A livello nazionale, ha sostenuto la necessità di ridurre la dipendenza della Romania dalle importazioni e di sostenere gli agricoltori del paese per aumentare la produzione interna di cibo ed energia. Georgescu sembra essere uscito dal nulla, ma il 62enne ha guadagnato la sua popolarità e consensi grazie all’uso di TikTok, dove ha 3,4 milioni di follower. I suoi video lo mostrano mentre va in chiesa, fa attività sportiva, presenta le sue idee e la sua attività attraverso podcast. Certamente il voto dato a Călin Georgescu rappresenta la protesta e una rivolta contro l'establishment politico della Romania, a conferma la tendenza popolare consolidata, soprattutto ma non solo, nei paesi dell’Europa orientale, ad affidare il proprio voto a persone e partiti che riaffermino l’identità nazionale, evitino la guerra e l’impoverimento sociale e prediligano il realismo delle risposte alle difficoltà quotidiane, alle ideologie di moda a Bruxelles.

Elena Lasconi, ex giornalista e coccolata da domenica da tutti i mass media occidentali, è entrata a far parte dell'Unione Salvate la Romania (USR) nel 2018 ed è diventata leader del partito quest'anno. Sindaco per due mandati di una piccola cittadina, crede nell'aumento della spesa militare e nell'aiuto all'Ucraina e sarà la candidata dei mass media occidentali e dell’establishment politico europeista rumeno.

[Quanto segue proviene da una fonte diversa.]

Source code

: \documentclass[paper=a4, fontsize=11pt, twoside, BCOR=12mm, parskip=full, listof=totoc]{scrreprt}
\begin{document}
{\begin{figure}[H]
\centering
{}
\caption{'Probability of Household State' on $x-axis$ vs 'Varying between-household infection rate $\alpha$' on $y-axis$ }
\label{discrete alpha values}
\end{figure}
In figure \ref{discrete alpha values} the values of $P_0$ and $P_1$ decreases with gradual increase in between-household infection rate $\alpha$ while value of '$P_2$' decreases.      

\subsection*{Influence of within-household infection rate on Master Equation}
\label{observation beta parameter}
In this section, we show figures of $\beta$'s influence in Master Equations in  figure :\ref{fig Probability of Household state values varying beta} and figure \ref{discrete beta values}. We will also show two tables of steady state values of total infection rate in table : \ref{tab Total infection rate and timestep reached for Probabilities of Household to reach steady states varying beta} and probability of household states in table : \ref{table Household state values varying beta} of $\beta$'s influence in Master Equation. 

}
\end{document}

Ennesima delusione invece per i Socialisti, sempre più marginali ed impopolari in Europa a causa delle loro infatuazioni ideologiche ed il conseguente abbandono delle tradizionali battaglie per la giustizia sociale e difesa dei ceti deboli, ormai appannaggio delle destre. Il presidente del PSD Marcel Ciolacu ha annunciato ieri ai suoi colleghi che sta valutando la possibilità di dimettersi nei prossimi giorni, prima delle elezioni parlamentari del 1° dicembre che, dopo il voto di domenica, potrebbero sconvolgere il panorama politico della Romania oltre ogni previsione.

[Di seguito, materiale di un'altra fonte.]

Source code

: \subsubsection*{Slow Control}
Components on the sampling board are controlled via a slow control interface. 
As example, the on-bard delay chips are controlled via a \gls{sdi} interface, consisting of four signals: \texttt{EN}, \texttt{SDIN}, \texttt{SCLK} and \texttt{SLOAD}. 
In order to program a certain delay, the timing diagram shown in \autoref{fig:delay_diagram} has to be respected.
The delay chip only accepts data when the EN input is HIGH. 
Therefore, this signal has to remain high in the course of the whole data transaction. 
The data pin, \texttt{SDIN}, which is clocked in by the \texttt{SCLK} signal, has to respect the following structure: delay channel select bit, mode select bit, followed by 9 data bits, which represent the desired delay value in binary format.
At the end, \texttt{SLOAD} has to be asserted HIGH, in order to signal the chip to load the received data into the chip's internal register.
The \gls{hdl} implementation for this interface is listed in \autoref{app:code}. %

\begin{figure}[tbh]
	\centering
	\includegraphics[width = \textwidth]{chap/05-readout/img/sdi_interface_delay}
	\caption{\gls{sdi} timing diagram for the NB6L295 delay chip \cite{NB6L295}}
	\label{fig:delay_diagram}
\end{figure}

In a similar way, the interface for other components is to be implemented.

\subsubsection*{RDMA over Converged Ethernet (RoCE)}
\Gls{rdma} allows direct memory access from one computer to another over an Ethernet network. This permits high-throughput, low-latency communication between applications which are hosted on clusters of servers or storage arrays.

Sino al terremoto elettorale di domenica, si prevedeva che nel prossimo parlamento i Socialisti mantenessero un 30% dei consensi, i Conservatori di AUR si attestassero al 21%, mentre i liberali di USR e i popolari del PNL si fermassero al 14-15%. Dopo il voto di domenica e nel tentativo di accrescere i propri consensi in vista del voto parlamentare il leader dei conservatori romeni (AUR) George Nicolae Simion ha già dichiarato l’impegno del proprio partito a favore di Călin Georgescu.

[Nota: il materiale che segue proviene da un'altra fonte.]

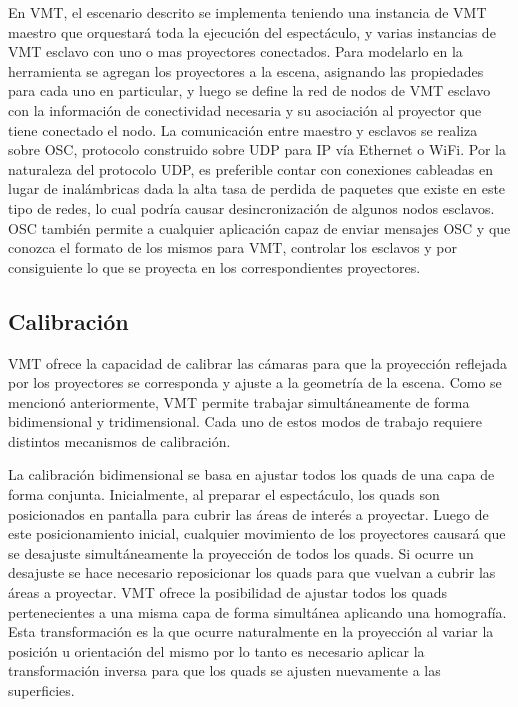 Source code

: En VMT, el escenario descrito se implementa teniendo una instancia de VMT maestro que orquestará toda la ejecución del espectáculo, y varias instancias de VMT esclavo con uno o mas proyectores conectados. Para modelarlo en la herramienta se agregan los proyectores a la escena, asignando las propiedades para cada uno en particular, y luego se define la red de nodos de VMT esclavo con la información de conectividad necesaria y su asociación al proyector que tiene conectado el nodo. La comunicación entre maestro y esclavos se realiza sobre OSC, protocolo construido sobre UDP para IP vía Ethernet o WiFi. Por la naturaleza del protocolo UDP, es preferible contar con conexiones cableadas en lugar de inalámbricas dada la alta tasa de perdida de paquetes que existe en este tipo de redes, lo cual podría causar desincronización de algunos nodos esclavos. OSC también permite a cualquier aplicación capaz de enviar mensajes OSC y que conozca el formato de los mismos para VMT, controlar los esclavos y por consiguiente lo que se proyecta en los correspondientes proyectores.

\subsection{Calibración}

VMT ofrece la capacidad de calibrar las cámaras para que la proyección reflejada por los proyectores se corresponda y ajuste a la geometría de la escena.
Como se mencionó anteriormente, VMT permite trabajar simultáneamente de forma bidimensional y tridimensional. Cada uno de estos modos de trabajo requiere distintos mecanismos de calibración.

La calibración bidimensional se basa en ajustar todos los quads de una capa de forma conjunta.
Inicialmente, al preparar el espectáculo, los quads son posicionados en pantalla para cubrir las áreas de interés a proyectar. Luego de este posicionamiento inicial, cualquier movimiento de los proyectores causará que se desajuste simultáneamente la proyección de todos los quads. Si ocurre un desajuste se hace necesario reposicionar los quads para que vuelvan a cubrir las áreas a proyectar.
VMT ofrece la posibilidad de ajustar todos los quads pertenecientes a una misma capa de forma simultánea aplicando una homografía. Esta transformación es la que ocurre naturalmente en la proyección al variar la posición u orientación del mismo por lo tanto es necesario aplicar la transformación inversa para que los quads se ajusten nuevamente a las superficies.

La campagna stampa internazionale di pubblico dileggio che da domenica descrive Georgescu come un pericoloso amico di Putin, populista di destra e rappresentante del nazioanlismo estremo, potrebbe ancora una volta danneggiare proprio la candidata liberale Elena Lasconi. Niente di sorprendente nei voti dei cittadini romeni, gli unici ad essere choccati sono coloro che vivono nel mondo delle favole e nel sistema politico del ‘900 e che a sei mesi dalle elezioni europee, non hanno ancora capito quanto i popoli europei siano stanchi di prediche ideologiche e imposizioni oppressive da Bruxelles e dai suoi replicanti.